39. BÖLÜM: "YIKIM"

1.6M 31.5K 132K
                                    

Archive - Again

Kwoon - Wark

39. BÖLÜM: "YIKIM"

Ruhumun etrafını saran demirden parmaklıkların düşüncelerimi dizginlemek için kendime çektiğim bir çit olduğunu biliyordum. Yoğun bir kan kokusu alıyordum, bu kokunun geçmişimden yükseldiğinin bilincinde bir şekilde öğürürken, nefesim kursağımda asılı kalmıştı. Üçüncü kez öğürdüğümde, parmaklarımdaki kan kurumuş ve yapışık bir hisle eklemlerimi damgalamıştı.

Boğazımı yırtan acı derindi.
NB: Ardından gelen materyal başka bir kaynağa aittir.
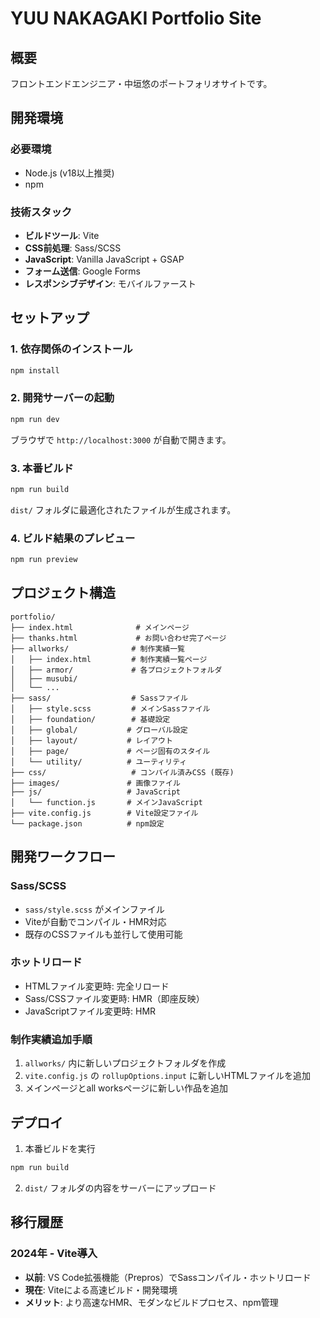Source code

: # YUU NAKAGAKI Portfolio Site

## 概要
フロントエンドエンジニア・中垣悠のポートフォリオサイトです。

## 開発環境

### 必要環境
- Node.js (v18以上推奨)
- npm

### 技術スタック
- **ビルドツール**: Vite
- **CSS前処理**: Sass/SCSS
- **JavaScript**: Vanilla JavaScript + GSAP
- **フォーム送信**: Google Forms
- **レスポンシブデザイン**: モバイルファースト

## セットアップ

### 1. 依存関係のインストール
```bash
npm install
```

### 2. 開発サーバーの起動
```bash
npm run dev
```
ブラウザで `http://localhost:3000` が自動で開きます。

### 3. 本番ビルド
```bash
npm run build
```
`dist/` フォルダに最適化されたファイルが生成されます。

### 4. ビルド結果のプレビュー
```bash
npm run preview
```

## プロジェクト構造

```
portfolio/
├── index.html              # メインページ
├── thanks.html             # お問い合わせ完了ページ
├── allworks/              # 制作実績一覧
│   ├── index.html         # 制作実績一覧ページ
│   ├── armor/             # 各プロジェクトフォルダ
│   ├── musubi/
│   └── ...
├── sass/                  # Sassファイル
│   ├── style.scss         # メインSassファイル
│   ├── foundation/        # 基礎設定
│   ├── global/           # グローバル設定
│   ├── layout/           # レイアウト
│   ├── page/             # ページ固有のスタイル
│   └── utility/          # ユーティリティ
├── css/                   # コンパイル済みCSS (既存)
├── images/               # 画像ファイル
├── js/                   # JavaScript
│   └── function.js       # メインJavaScript
├── vite.config.js        # Vite設定ファイル
└── package.json          # npm設定
```

## 開発ワークフロー

### Sass/SCSS
- `sass/style.scss` がメインファイル
- Viteが自動でコンパイル・HMR対応
- 既存のCSSファイルも並行して使用可能

### ホットリロード
- HTMLファイル変更時: 完全リロード
- Sass/CSSファイル変更時: HMR（即座反映）
- JavaScriptファイル変更時: HMR

### 制作実績追加手順
1. `allworks/` 内に新しいプロジェクトフォルダを作成
2. `vite.config.js` の `rollupOptions.input` に新しいHTMLファイルを追加
3. メインページとall worksページに新しい作品を追加

## デプロイ

1. 本番ビルドを実行
```bash
npm run build
```

2. `dist/` フォルダの内容をサーバーにアップロード

## 移行履歴

### 2024年 - Vite導入
- **以前**: VS Code拡張機能（Prepros）でSassコンパイル・ホットリロード
- **現在**: Viteによる高速ビルド・開発環境
- **メリット**: より高速なHMR、モダンなビルドプロセス、npm管理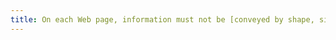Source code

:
 ```yaml
---
title: On each Web page, information must not be [conveyed by shape, size or location](#indication-given-by-shape-size-or-location) alone. Has this rule been implemented in a relevant way?
---
```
Suyun altında avucuma bakarken, birkaç saat önce olanları anlamaya çalışıyordum. Bilincimi kaybedişim, gözlerimi yatak odasında açışım ve koşarak mutfağa gidişim ama yılanı bulamayışım... Bunun bir hayal olmadığına yemin edebilirdim, her şeyi en net ayrıntısına kadar pürüzsüzce hatırlıyordum.
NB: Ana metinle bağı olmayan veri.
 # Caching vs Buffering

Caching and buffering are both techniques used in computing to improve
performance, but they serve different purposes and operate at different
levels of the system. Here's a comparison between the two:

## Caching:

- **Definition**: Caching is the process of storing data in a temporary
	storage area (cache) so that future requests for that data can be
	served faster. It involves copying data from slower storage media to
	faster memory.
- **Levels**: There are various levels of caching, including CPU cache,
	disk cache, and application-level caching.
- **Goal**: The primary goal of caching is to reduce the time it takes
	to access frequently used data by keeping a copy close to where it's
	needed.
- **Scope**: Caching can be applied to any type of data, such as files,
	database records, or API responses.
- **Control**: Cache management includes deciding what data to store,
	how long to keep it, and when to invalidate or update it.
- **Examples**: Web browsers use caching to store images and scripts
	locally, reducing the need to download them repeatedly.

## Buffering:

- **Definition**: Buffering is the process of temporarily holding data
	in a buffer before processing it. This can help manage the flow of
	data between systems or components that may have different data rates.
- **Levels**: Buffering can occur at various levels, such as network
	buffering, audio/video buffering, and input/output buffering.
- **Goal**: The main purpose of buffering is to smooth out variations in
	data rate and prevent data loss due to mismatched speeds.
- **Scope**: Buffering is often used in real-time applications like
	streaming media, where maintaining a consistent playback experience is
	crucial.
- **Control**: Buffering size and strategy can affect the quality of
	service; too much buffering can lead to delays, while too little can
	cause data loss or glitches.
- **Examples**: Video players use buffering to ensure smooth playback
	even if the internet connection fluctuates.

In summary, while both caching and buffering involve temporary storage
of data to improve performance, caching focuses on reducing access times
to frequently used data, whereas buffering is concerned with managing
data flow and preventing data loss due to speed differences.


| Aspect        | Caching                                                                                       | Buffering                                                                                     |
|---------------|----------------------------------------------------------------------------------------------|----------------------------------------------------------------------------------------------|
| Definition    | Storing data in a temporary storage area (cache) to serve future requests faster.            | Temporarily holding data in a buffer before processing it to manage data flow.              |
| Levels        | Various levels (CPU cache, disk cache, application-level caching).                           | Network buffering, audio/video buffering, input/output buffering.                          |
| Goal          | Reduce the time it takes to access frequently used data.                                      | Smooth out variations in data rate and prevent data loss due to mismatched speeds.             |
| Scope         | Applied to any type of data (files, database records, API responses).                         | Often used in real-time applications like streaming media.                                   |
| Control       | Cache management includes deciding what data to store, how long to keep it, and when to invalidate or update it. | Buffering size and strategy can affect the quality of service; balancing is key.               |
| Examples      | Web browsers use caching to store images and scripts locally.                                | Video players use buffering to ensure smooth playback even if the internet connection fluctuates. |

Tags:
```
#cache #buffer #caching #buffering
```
Bir kez daha öğürdüğümde, haşlak su bedenimi sıyırıyordu. Zihnime çatallı dilini vuran iblisin sesinden kurtulamıyordum. Geçmişimden yükselen keskin kan kokusunu öğürerek içimden sökmeye çalıştıkça, kanın kokusu daha da sertleşiyordu.
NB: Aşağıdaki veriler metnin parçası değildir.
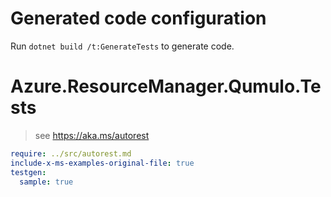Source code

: # Generated code configuration

Run `dotnet build /t:GenerateTests` to generate code.

# Azure.ResourceManager.Qumulo.Tests

> see https://aka.ms/autorest
``` yaml
require: ../src/autorest.md
include-x-ms-examples-original-file: true
testgen:
  sample: true
```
Sanki kafamdan aşağıya su değil de, kan akıyordu.

"Neler oluyor?" diye fısıldadım, duşa kabinin içinde dizlerimin üstüne düşerken. "Neler oluyor bana?"

Su sırtıma öyle hızlı çarpıyordu ki, fayansa düşerken beraberinde derimi de akıtıyordu sanki. Soğuk ve ıslak fayansın üstüne oturarak dizlerimi göğsümün üstüne çektim ve çenemi dizime yaslarken, suyun kafamdan aşağı akmasına izin verdim. Ağlamak istiyordum ama ağlayamıyordum, bedenim sızlıyordu ve gördüğüm şeyin bir hayal olmadığından emindim.

Yılanın kızıl gözleri sanki sırtımdaydı ve bir kenarda beni izliyordu şu an.

Olduğum yerde ellerimi bacaklarımın etrafına sardım ve sallanmaya başladım. Bilincimin kapandığı o silik anı hatırlamaya çalışıyordum. Efken'in vahşetin kabartma resmini taşıyan uçurum mavisi gözlerindeki o lav hararetindeki şaşkınlığı net bir şekilde hatırlıyordum.

Hatırlayabildiğim tek şey oydu.

Efken yavaşça banyonun kapısını tıklattığında, nefesimi tuttum ve yüzümü dizlerime gömdüm.

"Medusa?" Sesindeki soğuk endişeye rastlayan ruhum, yolunu değiştirdi ve bir kez daha bu endişeyle karşılaşmamak için koşmaya başladı. Küflü bir demirin üstünde dilimi gezdirmek gibiydi, acı keskindi ve midemi bulandırıyordu.

"Her şey yolunda mı?" Cevap vermedim. Ruhumu sıyıran nemli düşünceler kafamın içinde tıkırdıyordu.

"İçeri gireceğim," derken, sesi buz gibiydi. "Ses ver yoksa gerçekten içeri girerim."

"İyiyim," diyebildim, nefes nefese kalmış bir sesle. Dudaklarımın üstünde gezinen harfler soluk bir abajurun en kısık seviye de açılmış ışığı kadar şavksızdı.

İyiyim. İyi miydim?

Bir yılanın zehirli soluğunu ensemde hissediyordum.

Efken beni zorlamadı, belki de zorlamasını istemiştim, bilmiyordum. Ayaklarının keskin sesini dinledim, onu benden uzaklaşana dek pürdikkat dinledim. Her bir adımı yaşadıklarıma atılan bir tekme gibiydi. Midemin burkulduğunu hissettim.

Zorlanarak da olsa sudan çıktığımda, onun bende bıraktığı sızıyı iki bacağımın arasında hissedebiliyordum. Yumuşak havluya sardığım bedenim su yüzünden buruşmuştu. Saatin tik tokları etrafında kıvam kazanan zaman sanki benim aksime ilerliyordu şu an.